We take a look at some of the pioneers that paved the way for us all. Here is KitschMix’s ‘Who’s Who of the World’s Greatest Lesbians’
Sappho (610-570 BCE)
The ancient Greek poetess lived on the Isle of Lesbos – which is where we get our name from of course. Her verse celebrated love between women and attracted a legion of groupies and admirers. Her last poem was only discovered recently, hidden inside and Egyptian mummy. Sappho was living and practising a lesbian lifestyle some five centuries before the birth of Christ, so religious people who claim that LGBT behaviour is a modern sin are completely wrong.
Audre Lorde (1934-1992)
She was an inspiration to millions as – so she described herself – a “black, lesbian, mother, warrior, poet”. She fought prejudice on many fronts, opposing racism, sexism and homophobia as a member of many alternative lifestyle communities.
Del Martin (1921-2008) and Phyllis Lyon (1924- )
No two women have made a great contribution to lesbian media than these two. The Curve and The Ladder – two highly influential publications – helped to raise the profile of Sapphic activists in the 1950s. They also helped set up the LGBT advocacy group Daughters of Bilitis. Apparently their dinner parties were pretty amazing too!
Ellen DeGeneres (1958- )
Arguably America’s best-known lesbian entertainer, Ellen began wowing the crowds in her sitcom Ellen in the 1990s and hasn’t let up since. She came out in style by appearing on the cover of Time magazine and saying ‘Yep, I’m out!’
Cris Williamson (1947- )
Chanteuse extraordinaire Cris Williamson not only recorded a 1975 album, The Changer, that shifted half a million units, but set up her own record label Olivia Records. A devoted advocate of LGBT rights, she has done for lesbians in music what people like Freddy Mercury and Elton John have done for gay men in music.
Martina Navratilova (1956- )
When 9 time Wimbledon champion tennis star Martina Navratilova came out, lesbians everywhere had a new sporting idol. She bravely fled her homeland of communist Czechoslovakia to come and live in the US and win a record-breaking 167 professional singles titles. Whew!
Rita Mae Brown (1944- )
A talented screenwriter and novelist whose 1973 book Rubyfruit Jungle broke new ground in its frank and vivid descriptions of lesbian behaviour. She famously said, “I don’t believe in straight or gay. I really don’t. I think we’re all degrees of bisexual.”
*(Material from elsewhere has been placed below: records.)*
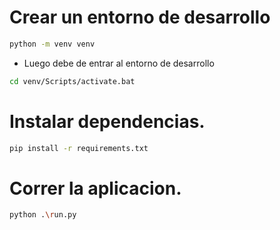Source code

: # Crear un entorno de desarrollo

```bash
python -m venv venv
```
- Luego debe de entrar al entorno de desarrollo

```bash
cd venv/Scripts/activate.bat
```

# Instalar dependencias.

```bash
pip install -r requirements.txt
```

# Correr la aplicacion.
```bash
python .\run.py
```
The Kansan turned a few heads when she burst onto the heartland rock scene in the early ’90s, but we can thank her for breaking a few barriers down in that traditionally conservative music genre.
k.d. lang (1961- )
Country and Western is even more conservative, so it took that scene a little while to get used to the Canadian lesbian singer-songwriter k.d. lang. It wasn’t difficult once they’d heard her ballsy lyrics and beautiful melodies.